Неудобных власти телеведущих никто не расстреляет, а если их на месяц-другой отлучат от эфира - им же самим это в конечном счете пойдет на пользу. Будет время почитать умные книги. Будет возможность поразмышлять над жизнью. И заниматься они этим будут не в Лефортовской тюрьме или в комнате дворника, как диссиденты предыдущего поколения, а в комфортабельных московских квартирах. За ними не придут, поскольку сама власть забудет о них, как только погаснет экран. Страх перед властью пройдет. Потому что на самом деле боится именно власть. Сама еще толком не понимая, чего боится.
Что после Путина? Кто? А главное - зачем? У самого Путина нет вкуса, есть только ельцинское послевкусие.
Оскомина будет. Головная боль будет. А удовольствия никакого. И вспомнить нечего.
Безвкусный режим начала 2000-х годов есть завершение политического цикла, начатого перестройкой. Обидно, конечно, но логично. Новый политический цикл еще не начался. Хотя, похоже, ждать осталось не так уж долго.
Заиграла музыка. Сенаторы дружно встали. Кто-то от избытка чувств даже запел. Слова складывались привычно: «Союз нерушимый… партия Путина… сила народная…» В этом месте сенатор осекся, споткнувшись о слова «нас к торжеству коммунизма ведет». В самом деле, куда нас ведут-то? Что не к коммунизму, это точно, уже объявлено. Но куда? Пока не сообщили.
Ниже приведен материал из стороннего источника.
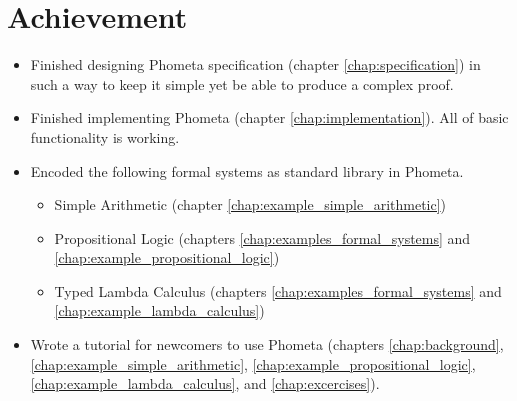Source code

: \documentclass[master.tex]{subfiles}
\begin{document}
\section{Achievement}
\begin{itemize}
\item Finished designing Phometa specification (chapter
  \ref{chap:specification}) in such a way to keep it simple yet be able to
  produce a complex proof.
\item Finished implementing Phometa (chapter \ref{chap:implementation}). All of
  basic functionality is working.
\item Encoded the following formal systems as standard library in Phometa.
  \begin{itemize}
  \item Simple Arithmetic (chapter \ref{chap:example_simple_arithmetic})
  \item Propositional Logic (chapters \ref{chap:examples_formal_systems} and
    \ref{chap:example_propositional_logic})
  \item Typed Lambda Calculus (chapters
    \ref{chap:examples_formal_systems} and \ref{chap:example_lambda_calculus})
  \end{itemize}
\item Wrote a tutorial for newcomers to use Phometa (chapters
  \ref{chap:background}, \ref{chap:example_simple_arithmetic},
  \ref{chap:example_propositional_logic},
  \ref{chap:example_lambda_calculus}, and
  \ref{chap:excercises}).
\end{itemize}
\end{document}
Только один человек не присоединился ко всеобщему ликованию, не встал при звуках нового-старого гимна. Это был Николай Федоров, президент Чувашии. Перед этим он старательно доказывал коллегам, что незаконно принимать гимн без слов, еще раньше подавал иск в Конституционный суд, обвиняя Путина в том, что его реформа власти противоречит Основному закону. Осудил он и войну в Чечне - как первую, так и вторую. А теперь, когда все дружно встали, один лишь Федоров помнил, что музыка Александрова пока не является официальным гимном, - закон еще нужно подписать и опубликовать, только после этого он вступает в силу. Следовательно, играли не гимн России, а просто мелодию Александрова. Вставать же под звуки любого марша как-то неприлично - все равно что прямо при жене приводить в дом любовницу.